К пяти часам утра улицы до крыш заваливались трупами. Всё стихало. Затем из лесов вокруг столицы, дружно урча, выбегали собаки. К семи собаки поедали всю убоину и удалялись на отдых. Город начинал жить заново. И вновь наступала ночь. И вновь несся во всех направлениях по улицам победный клич «Не уйдёшь, гадина!» И каждую ночь с сотворения мира ГНИИПИ выгорал дотла.

Провинция, как умела, тянулась за столицей. Порою талантливые самородки оттуда учиняли такое, что бледнели даже закалённые жители центра. А собак в лесах хватало на всех, и это было единственное, в чем ГНИИПИ никогда не испытывал нехватки.

Необходимо отметить, что гнииповцы прекрасно отдавали себе отчёт в предосудительности своей основной деятельности. Государство строго пресекало все до единого поступки гнииповцев. Гнииповец, повинный в стоянии в подворотне, карался семью годами общения — этот термин объясняется ниже, а пока его можно понимать как высшую меру. Гнииповец, заподозренный в образе мыслей, карался сотней годов общения; уличённые в публичном или приватном исполнении песни «Семь лет не жрал я, братцы» получали двести годов; уличенные в исполнении песни «Сто дет не жрал я, братцы» получали четыреста годов; уличённые в исполнении песни «Всю жисть не жрал я, братцы» получали девятьсот годов, и так далее. Эксперты точно определяли на суде, сколько именно лет не жрал обвиняемый, так что обвинение в крамоле часто сопровождалось обвинением в клевете. Нельзя сказать, чтобы суровые меры против крамолы не давали эффекта. Но почти всегда на улицах громко горланил какой-либо маниак, уведомляя общественность о том, сколько лет он не жрал.

После первых легендарных гнииповских повелителей власть была захвачена сыном неизвестного отца Феофаном. Считалось, что это произошло вследствие государственного переворота. О природе этого переворота говорилось только, что он был невиданный в истории. Сделанные в разные времена разъяснения о других качествах переворота надо считать независимыми одно от другого и никакого отношения к реальному событию не имеющими. Номинально Феофан Гниипович не носил титула, но считался благодетелем. Неизвестно даже, был ли он сыном своего отца, поскольку злые языки обвиняли близнецов, потомков предполагаемого отца, в акте прелюбодеяния и кровосмешения, произведенном во чреве родительницы и подарившем ГНИИПИ плод в лице благодетеля. Это очень запутанная история и никому неясно, сколько годов могут дать за повышенный к ней интерес.

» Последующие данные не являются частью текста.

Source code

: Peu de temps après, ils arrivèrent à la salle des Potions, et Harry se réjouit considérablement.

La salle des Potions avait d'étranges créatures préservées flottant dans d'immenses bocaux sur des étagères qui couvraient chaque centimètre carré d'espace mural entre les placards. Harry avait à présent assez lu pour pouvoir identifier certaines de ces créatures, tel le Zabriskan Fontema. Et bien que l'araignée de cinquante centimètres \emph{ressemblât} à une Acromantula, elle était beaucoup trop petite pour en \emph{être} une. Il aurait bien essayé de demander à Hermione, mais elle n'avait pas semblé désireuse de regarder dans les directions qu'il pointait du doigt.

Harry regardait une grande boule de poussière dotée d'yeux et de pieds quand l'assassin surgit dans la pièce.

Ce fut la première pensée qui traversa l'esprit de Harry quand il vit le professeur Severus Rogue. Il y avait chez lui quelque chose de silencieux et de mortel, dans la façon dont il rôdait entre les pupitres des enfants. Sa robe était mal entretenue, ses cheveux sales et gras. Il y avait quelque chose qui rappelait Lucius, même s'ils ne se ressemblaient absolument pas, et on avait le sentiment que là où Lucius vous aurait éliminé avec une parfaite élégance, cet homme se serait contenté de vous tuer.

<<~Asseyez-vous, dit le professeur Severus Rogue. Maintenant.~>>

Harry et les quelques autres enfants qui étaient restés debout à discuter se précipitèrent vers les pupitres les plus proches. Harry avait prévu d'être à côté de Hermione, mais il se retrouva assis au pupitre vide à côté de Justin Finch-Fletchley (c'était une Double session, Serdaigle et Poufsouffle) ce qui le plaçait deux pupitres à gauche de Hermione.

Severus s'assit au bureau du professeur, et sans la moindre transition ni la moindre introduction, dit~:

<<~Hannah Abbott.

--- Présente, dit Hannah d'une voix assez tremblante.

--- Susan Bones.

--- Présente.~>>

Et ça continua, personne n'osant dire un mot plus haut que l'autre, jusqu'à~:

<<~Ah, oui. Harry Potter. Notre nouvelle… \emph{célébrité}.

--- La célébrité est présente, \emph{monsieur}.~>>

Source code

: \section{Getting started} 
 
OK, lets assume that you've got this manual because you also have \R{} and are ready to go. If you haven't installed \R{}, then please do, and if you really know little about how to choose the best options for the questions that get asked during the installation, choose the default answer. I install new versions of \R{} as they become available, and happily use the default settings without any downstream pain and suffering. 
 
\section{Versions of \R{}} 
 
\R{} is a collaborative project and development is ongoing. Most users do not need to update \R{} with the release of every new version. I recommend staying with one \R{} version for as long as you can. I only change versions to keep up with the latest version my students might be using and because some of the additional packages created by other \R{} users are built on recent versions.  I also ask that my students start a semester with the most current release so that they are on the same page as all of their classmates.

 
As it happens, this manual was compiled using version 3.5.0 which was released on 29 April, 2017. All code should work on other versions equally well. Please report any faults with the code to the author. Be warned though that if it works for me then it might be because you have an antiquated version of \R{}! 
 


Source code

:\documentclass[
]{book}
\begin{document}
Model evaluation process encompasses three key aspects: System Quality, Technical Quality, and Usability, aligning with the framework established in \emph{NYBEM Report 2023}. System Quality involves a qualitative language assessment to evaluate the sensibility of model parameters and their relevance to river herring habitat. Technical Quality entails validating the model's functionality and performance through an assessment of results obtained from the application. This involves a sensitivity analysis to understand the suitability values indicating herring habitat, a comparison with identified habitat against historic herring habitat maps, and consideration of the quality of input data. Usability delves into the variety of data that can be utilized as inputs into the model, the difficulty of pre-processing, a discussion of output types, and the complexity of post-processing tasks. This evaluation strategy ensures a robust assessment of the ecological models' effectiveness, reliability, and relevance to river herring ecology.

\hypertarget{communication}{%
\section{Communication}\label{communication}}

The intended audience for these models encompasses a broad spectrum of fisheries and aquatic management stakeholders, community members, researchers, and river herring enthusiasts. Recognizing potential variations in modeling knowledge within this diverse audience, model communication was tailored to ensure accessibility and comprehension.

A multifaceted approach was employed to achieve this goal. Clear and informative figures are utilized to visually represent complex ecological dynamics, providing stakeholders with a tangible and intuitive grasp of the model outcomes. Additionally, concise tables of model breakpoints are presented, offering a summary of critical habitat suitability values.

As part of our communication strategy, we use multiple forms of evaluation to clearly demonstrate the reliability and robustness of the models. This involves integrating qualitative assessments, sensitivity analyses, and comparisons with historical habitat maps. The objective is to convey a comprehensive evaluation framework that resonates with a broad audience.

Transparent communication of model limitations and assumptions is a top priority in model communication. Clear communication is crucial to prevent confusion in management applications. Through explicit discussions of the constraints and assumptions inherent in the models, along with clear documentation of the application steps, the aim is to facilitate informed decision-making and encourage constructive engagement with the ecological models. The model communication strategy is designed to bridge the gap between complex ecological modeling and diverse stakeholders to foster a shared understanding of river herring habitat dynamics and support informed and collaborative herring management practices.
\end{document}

Феофан произвёл сына, наречённого Митькой. Митька, по прозвищу Окаянный, настолько виртуозно, а главное, непрестанно действовал топором, что его оказалось целесообразным содержать в специальной башне на окраине города. Все же иногда он вырывался оттуда. Одна из первых непреложно зарегистрированных в истории неурядиц связана именно с этой особенностью быта наследника.

В городе объявился некто, тоже называвший себя Митькой. В доказательство он вырубил топором шесть улиц и продолжал рубать далее. Для пресечения злодеяний самозванца из башни был выпущен истинный, самонаводившийся на врага Митька. Страшен был миг, когда оба Митьки, со свистом рассекая воздух топорами, помчались друг на друга. В строго рассчитанной загодя точке пересечения, так называемой митимитической точке, один Митька прикончил другого. Радостная атмосфера народного возбуждения и почтительный трепет, внушаемый победителем, помешали достоверной идентификации личности оставшегося в живых Митьки. Он был объявлен настоящим и при помощи сложнейших технических средств — отражения от хитроумно расположенных камней — водворен на место. Труп убитого Митьки загадочно исчез.

С той поры не иссякал поток злоумышленников, пытавшихся под личиной восстановления справедливости пробраться к кормилу власти. Все они утверждали, что законность попрана, что настоящий Митька убит, еле успев пробормотать политическое завещание, и что в башне сидит узурпатор. Находились и такие кандидаты в воспреемники, которые знали, что содержалось в политическом завещании. Обычно в передаче воспреемника это были требования сведения счётов с другими воспреемниками.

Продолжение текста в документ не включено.